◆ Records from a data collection
□ □ □ □ □

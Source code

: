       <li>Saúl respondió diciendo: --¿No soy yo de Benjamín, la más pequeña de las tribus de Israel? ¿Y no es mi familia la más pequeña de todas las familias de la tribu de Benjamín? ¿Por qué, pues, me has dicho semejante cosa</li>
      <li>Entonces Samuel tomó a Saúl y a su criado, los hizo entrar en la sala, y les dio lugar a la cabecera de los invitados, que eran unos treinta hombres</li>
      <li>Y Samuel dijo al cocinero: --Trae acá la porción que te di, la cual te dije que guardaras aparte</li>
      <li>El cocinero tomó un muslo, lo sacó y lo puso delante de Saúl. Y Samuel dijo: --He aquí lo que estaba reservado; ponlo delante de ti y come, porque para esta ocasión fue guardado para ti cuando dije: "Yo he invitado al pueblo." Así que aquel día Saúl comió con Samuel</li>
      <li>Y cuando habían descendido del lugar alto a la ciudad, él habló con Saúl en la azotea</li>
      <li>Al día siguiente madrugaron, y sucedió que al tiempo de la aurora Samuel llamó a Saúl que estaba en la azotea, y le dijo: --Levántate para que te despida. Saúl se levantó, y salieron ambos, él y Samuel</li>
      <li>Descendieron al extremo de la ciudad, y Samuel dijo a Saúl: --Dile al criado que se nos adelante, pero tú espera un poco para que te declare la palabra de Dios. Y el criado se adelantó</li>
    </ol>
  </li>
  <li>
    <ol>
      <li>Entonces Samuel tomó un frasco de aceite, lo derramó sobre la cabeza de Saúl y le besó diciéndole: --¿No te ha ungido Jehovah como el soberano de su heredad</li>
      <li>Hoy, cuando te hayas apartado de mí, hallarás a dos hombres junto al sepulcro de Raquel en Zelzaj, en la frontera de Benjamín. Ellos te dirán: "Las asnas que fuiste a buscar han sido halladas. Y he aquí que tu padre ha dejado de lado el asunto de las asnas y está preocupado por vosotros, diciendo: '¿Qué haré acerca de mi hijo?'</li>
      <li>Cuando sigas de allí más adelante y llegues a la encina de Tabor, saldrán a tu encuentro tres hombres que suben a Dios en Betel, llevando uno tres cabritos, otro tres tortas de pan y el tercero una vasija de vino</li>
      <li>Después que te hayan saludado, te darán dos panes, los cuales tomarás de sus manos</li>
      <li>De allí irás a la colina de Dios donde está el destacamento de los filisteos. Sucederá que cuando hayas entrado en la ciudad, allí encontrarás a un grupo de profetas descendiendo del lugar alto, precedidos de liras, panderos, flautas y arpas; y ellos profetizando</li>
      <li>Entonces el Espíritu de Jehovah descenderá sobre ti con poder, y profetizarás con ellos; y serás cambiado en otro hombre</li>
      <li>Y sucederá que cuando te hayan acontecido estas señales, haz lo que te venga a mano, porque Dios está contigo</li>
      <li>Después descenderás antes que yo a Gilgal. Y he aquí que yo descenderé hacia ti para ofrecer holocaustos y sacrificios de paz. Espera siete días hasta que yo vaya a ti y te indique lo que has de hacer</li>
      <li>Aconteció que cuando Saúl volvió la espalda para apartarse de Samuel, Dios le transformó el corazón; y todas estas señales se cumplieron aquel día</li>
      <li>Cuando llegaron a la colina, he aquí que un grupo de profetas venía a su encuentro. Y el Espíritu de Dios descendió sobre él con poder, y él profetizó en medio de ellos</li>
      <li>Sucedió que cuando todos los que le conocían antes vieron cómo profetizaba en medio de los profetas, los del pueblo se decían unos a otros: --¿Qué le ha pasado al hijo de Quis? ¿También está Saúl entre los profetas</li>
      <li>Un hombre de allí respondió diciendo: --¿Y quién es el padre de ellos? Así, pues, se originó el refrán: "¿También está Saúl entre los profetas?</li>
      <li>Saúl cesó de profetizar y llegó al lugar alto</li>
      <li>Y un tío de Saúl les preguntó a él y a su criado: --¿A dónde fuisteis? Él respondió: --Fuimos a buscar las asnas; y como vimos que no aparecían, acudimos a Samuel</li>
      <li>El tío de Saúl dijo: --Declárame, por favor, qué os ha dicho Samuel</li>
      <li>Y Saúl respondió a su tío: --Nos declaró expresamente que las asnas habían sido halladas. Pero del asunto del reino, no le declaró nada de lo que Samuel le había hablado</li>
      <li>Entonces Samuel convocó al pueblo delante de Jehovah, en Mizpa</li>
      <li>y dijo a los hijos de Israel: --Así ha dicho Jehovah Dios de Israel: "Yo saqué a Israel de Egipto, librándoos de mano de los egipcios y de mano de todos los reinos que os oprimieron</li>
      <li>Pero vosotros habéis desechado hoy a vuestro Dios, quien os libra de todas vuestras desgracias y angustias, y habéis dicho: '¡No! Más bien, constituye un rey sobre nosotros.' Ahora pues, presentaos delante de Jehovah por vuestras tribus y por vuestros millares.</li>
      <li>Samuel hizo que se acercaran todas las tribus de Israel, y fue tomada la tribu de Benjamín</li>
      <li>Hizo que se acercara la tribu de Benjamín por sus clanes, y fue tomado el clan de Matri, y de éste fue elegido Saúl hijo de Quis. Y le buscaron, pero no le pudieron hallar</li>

□ □ □ □ □

What is needed is an exact copy of every entry above.

◆ OUTPUT
Source code

:       <li>Saúl respondió diciendo: --¿No soy yo de Benjamín, la más pequeña de las tribus de Israel? ¿Y no es mi familia la más pequeña de todas las familias de la tribu de Benjamín? ¿Por qué, pues, me has dicho semejante cosa</li>
      <li>Entonces Samuel tomó a Saúl y a su criado, los hizo entrar en la sala, y les dio lugar a la cabecera de los invitados, que eran unos treinta hombres</li>
      <li>Y Samuel dijo al cocinero: --Trae acá la porción que te di, la cual te dije que guardaras aparte</li>
      <li>El cocinero tomó un muslo, lo sacó y lo puso delante de Saúl. Y Samuel dijo: --He aquí lo que estaba reservado; ponlo delante de ti y come, porque para esta ocasión fue guardado para ti cuando dije: "Yo he invitado al pueblo." Así que aquel día Saúl comió con Samuel</li>
      <li>Y cuando habían descendido del lugar alto a la ciudad, él habló con Saúl en la azotea</li>
      <li>Al día siguiente madrugaron, y sucedió que al tiempo de la aurora Samuel llamó a Saúl que estaba en la azotea, y le dijo: --Levántate para que te despida. Saúl se levantó, y salieron ambos, él y Samuel</li>
      <li>Descendieron al extremo de la ciudad, y Samuel dijo a Saúl: --Dile al criado que se nos adelante, pero tú espera un poco para que te declare la palabra de Dios. Y el criado se adelantó</li>
    </ol>
  </li>
  <li>
    <ol>
      <li>Entonces Samuel tomó un frasco de aceite, lo derramó sobre la cabeza de Saúl y le besó diciéndole: --¿No te ha ungido Jehovah como el soberano de su heredad</li>
      <li>Hoy, cuando te hayas apartado de mí, hallarás a dos hombres junto al sepulcro de Raquel en Zelzaj, en la frontera de Benjamín. Ellos te dirán: "Las asnas que fuiste a buscar han sido halladas. Y he aquí que tu padre ha dejado de lado el asunto de las asnas y está preocupado por vosotros, diciendo: '¿Qué haré acerca de mi hijo?'</li>
      <li>Cuando sigas de allí más adelante y llegues a la encina de Tabor, saldrán a tu encuentro tres hombres que suben a Dios en Betel, llevando uno tres cabritos, otro tres tortas de pan y el tercero una vasija de vino</li>
      <li>Después que te hayan saludado, te darán dos panes, los cuales tomarás de sus manos</li>
      <li>De allí irás a la colina de Dios donde está el destacamento de los filisteos. Sucederá que cuando hayas entrado en la ciudad, allí encontrarás a un grupo de profetas descendiendo del lugar alto, precedidos de liras, panderos, flautas y arpas; y ellos profetizando</li>
      <li>Entonces el Espíritu de Jehovah descenderá sobre ti con poder, y profetizarás con ellos; y serás cambiado en otro hombre</li>
      <li>Y sucederá que cuando te hayan acontecido estas señales, haz lo que te venga a mano, porque Dios está contigo</li>
      <li>Después descenderás antes que yo a Gilgal. Y he aquí que yo descenderé hacia ti para ofrecer holocaustos y sacrificios de paz. Espera siete días hasta que yo vaya a ti y te indique lo que has de hacer</li>
      <li>Aconteció que cuando Saúl volvió la espalda para apartarse de Samuel, Dios le transformó el corazón; y todas estas señales se cumplieron aquel día</li>
      <li>Cuando llegaron a la colina, he aquí que un grupo de profetas venía a su encuentro. Y el Espíritu de Dios descendió sobre él con poder, y él profetizó en medio de ellos</li>
      <li>Sucedió que cuando todos los que le conocían antes vieron cómo profetizaba en medio de los profetas, los del pueblo se decían unos a otros: --¿Qué le ha pasado al hijo de Quis? ¿También está Saúl entre los profetas</li>
      <li>Un hombre de allí respondió diciendo: --¿Y quién es el padre de ellos? Así, pues, se originó el refrán: "¿También está Saúl entre los profetas?</li>
      <li>Saúl cesó de profetizar y llegó al lugar alto</li>
      <li>Y un tío de Saúl les preguntó a él y a su criado: --¿A dónde fuisteis? Él respondió: --Fuimos a buscar las asnas; y como vimos que no aparecían, acudimos a Samuel</li>
      <li>El tío de Saúl dijo: --Declárame, por favor, qué os ha dicho Samuel</li>
      <li>Y Saúl respondió a su tío: --Nos declaró expresamente que las asnas habían sido halladas. Pero del asunto del reino, no le declaró nada de lo que Samuel le había hablado</li>
      <li>Entonces Samuel convocó al pueblo delante de Jehovah, en Mizpa</li>
      <li>y dijo a los hijos de Israel: --Así ha dicho Jehovah Dios de Israel: "Yo saqué a Israel de Egipto, librándoos de mano de los egipcios y de mano de todos los reinos que os oprimieron</li>
      <li>Pero vosotros habéis desechado hoy a vuestro Dios, quien os libra de todas vuestras desgracias y angustias, y habéis dicho: '¡No! Más bien, constituye un rey sobre nosotros.' Ahora pues, presentaos delante de Jehovah por vuestras tribus y por vuestros millares.</li>
      <li>Samuel hizo que se acercaran todas las tribus de Israel, y fue tomada la tribu de Benjamín</li>
      <li>Hizo que se acercara la tribu de Benjamín por sus clanes, y fue tomado el clan de Matri, y de éste fue elegido Saúl hijo de Quis. Y le buscaron, pero no le pudieron hallar</li>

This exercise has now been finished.